BEGIN DATA LISTING

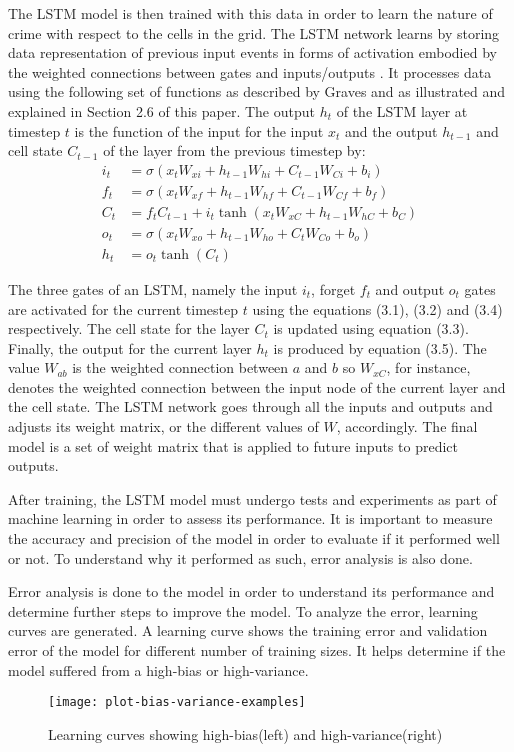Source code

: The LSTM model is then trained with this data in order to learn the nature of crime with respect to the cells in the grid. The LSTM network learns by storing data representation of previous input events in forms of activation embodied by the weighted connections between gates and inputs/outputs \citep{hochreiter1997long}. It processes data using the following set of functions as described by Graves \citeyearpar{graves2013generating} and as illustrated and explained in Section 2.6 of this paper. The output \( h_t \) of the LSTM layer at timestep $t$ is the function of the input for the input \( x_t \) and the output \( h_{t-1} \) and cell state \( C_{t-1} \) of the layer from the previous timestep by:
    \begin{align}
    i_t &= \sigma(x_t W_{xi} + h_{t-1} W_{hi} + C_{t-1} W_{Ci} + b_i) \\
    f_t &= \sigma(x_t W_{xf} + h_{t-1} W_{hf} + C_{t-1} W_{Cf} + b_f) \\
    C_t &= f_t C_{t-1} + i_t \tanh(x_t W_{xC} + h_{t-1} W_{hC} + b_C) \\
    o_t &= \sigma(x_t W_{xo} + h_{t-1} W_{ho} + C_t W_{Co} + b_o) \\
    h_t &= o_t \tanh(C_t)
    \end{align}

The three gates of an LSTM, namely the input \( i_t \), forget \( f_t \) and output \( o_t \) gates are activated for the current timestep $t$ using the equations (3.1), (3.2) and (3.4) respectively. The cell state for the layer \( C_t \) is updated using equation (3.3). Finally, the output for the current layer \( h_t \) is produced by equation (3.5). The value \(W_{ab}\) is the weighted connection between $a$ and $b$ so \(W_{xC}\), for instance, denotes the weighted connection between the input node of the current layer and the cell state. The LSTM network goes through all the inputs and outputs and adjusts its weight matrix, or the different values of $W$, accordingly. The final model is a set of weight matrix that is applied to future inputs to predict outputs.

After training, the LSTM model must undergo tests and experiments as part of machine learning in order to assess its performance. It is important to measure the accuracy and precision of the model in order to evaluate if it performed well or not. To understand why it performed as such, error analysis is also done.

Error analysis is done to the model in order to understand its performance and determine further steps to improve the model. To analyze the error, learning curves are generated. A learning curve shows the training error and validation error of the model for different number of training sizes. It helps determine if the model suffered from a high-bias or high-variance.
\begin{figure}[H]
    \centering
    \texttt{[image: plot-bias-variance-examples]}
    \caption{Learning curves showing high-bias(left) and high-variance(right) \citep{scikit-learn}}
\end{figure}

END DATA LISTING

PROBLEM.
Using the material above, report each line where "analysis" occurs.

ANSWER TO THIS EXERCISE.
After training, the LSTM model must undergo tests and experiments as part of machine learning in order to assess its performance. It is important to measure the accuracy and precision of the model in order to evaluate if it performed well or not. To understand why it performed as such, error analysis is also done.
Error analysis is done to the model in order to understand its performance and determine further steps to improve the model. To analyze the error, learning curves are generated. A learning curve shows the training error and validation error of the model for different number of training sizes. It helps determine if the model suffered from a high-bias or high-variance.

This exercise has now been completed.